### EXERCISE REQUIREMENTS
Only the pictures are to be left out; set down the rest of the records exactly.

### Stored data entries
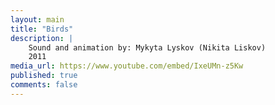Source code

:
 ```yaml
---
layout: main
title: "Birds"
description: |
    Sound and animation by: Mykyta Lyskov (Nikita Liskov)
    2011
media_url: https://www.youtube.com/embed/IxeUMn-z5Kw
published: true
comments: false
---
```

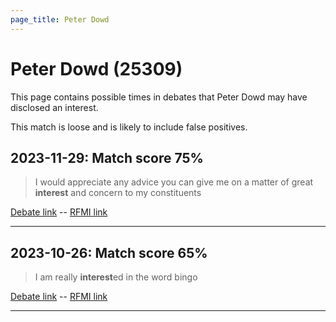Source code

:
 ```yaml
---
page_title: Peter Dowd
---
```


# Peter Dowd  (25309)

This page contains possible times in debates that Peter Dowd may have disclosed an interest.

This match is loose and is likely to include false positives. 



## 2023-11-29: Match score 75%

>I would appreciate any advice you can give me on a matter of great **interest** and concern to my constituents

[Debate link](https://www.theyworkforyou.com/debates/?id=2023-11-29b.846.1)  --  [RFMI link](https://www.theyworkforyou.com/mp/25309/register)


---



## 2023-10-26: Match score 65%

>I am really **interest**ed in the word bingo

[Debate link](https://www.theyworkforyou.com/debates/?id=2023-10-26d.991.0)  --  [RFMI link](https://www.theyworkforyou.com/mp/25309/register)


---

### RESPONSE AREA
Source code

:
 ```yaml
---
layout: main
title: "Birds"
description: |
    Sound and animation by: Mykyta Lyskov (Nikita Liskov)
    2011
media_url: https://www.youtube.com/embed/IxeUMn-z5Kw
published: true
comments: false
---
```

Source code

:
 ```yaml
---
page_title: Peter Dowd
---
```


# Peter Dowd  (25309)

This page contains possible times in debates that Peter Dowd may have disclosed an interest.

This match is loose and is likely to include false positives. 



## 2023-11-29: Match score 75%

>I would appreciate any advice you can give me on a matter of great **interest** and concern to my constituents

[Debate link](https://www.theyworkforyou.com/debates/?id=2023-11-29b.846.1)  --  [RFMI link](https://www.theyworkforyou.com/mp/25309/register)


---



## 2023-10-26: Match score 65%

>I am really **interest**ed in the word bingo

[Debate link](https://www.theyworkforyou.com/debates/?id=2023-10-26d.991.0)  --  [RFMI link](https://www.theyworkforyou.com/mp/25309/register)


---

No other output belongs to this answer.